Stored items:
[Start of section]

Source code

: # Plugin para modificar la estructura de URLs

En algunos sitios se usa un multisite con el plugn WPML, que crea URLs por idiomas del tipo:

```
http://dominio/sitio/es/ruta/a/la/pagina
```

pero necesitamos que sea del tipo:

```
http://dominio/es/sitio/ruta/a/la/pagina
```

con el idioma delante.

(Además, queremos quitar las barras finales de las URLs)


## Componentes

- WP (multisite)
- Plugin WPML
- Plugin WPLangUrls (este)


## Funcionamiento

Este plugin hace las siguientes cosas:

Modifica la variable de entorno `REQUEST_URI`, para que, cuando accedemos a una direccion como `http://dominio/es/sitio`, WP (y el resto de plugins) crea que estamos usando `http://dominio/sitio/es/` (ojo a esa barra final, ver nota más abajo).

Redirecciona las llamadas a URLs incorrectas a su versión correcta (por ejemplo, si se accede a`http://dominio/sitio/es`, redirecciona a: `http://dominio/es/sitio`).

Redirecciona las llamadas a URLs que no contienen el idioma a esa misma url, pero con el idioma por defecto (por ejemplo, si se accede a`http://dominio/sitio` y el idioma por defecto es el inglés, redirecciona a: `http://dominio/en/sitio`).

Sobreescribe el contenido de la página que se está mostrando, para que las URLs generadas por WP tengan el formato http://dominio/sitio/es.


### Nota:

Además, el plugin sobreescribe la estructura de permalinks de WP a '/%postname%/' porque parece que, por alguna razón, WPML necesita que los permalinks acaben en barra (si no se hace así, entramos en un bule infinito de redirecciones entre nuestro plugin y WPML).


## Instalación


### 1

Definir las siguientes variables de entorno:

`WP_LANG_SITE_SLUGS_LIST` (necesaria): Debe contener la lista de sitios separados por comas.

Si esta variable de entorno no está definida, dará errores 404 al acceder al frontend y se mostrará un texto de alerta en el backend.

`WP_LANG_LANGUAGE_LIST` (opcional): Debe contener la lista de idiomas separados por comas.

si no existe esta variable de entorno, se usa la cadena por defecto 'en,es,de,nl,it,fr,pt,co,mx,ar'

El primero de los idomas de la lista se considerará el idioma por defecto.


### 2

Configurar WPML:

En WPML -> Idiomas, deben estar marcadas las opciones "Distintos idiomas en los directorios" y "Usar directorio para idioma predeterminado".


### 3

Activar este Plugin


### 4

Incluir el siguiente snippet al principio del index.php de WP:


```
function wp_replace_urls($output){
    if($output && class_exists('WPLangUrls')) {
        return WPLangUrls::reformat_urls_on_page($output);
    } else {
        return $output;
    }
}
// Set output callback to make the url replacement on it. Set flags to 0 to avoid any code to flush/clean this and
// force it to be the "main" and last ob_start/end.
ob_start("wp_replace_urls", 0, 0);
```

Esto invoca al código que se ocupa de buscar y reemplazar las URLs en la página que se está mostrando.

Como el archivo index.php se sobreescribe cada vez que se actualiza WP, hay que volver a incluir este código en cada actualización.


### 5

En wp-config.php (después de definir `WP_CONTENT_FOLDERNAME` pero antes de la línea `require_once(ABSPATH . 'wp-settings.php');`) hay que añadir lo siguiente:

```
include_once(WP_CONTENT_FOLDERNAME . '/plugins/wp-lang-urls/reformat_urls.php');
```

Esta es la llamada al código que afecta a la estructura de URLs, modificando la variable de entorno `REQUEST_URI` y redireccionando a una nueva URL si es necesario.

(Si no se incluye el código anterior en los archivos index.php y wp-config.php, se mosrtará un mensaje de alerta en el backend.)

[End of section]

### Work to complete
All lines above that include the word "code" should be located and copied.

### Answer to the exercise
Source code
// Set output callback to make the url replacement on it. Set flags to 0 to avoid any code to flush/clean this and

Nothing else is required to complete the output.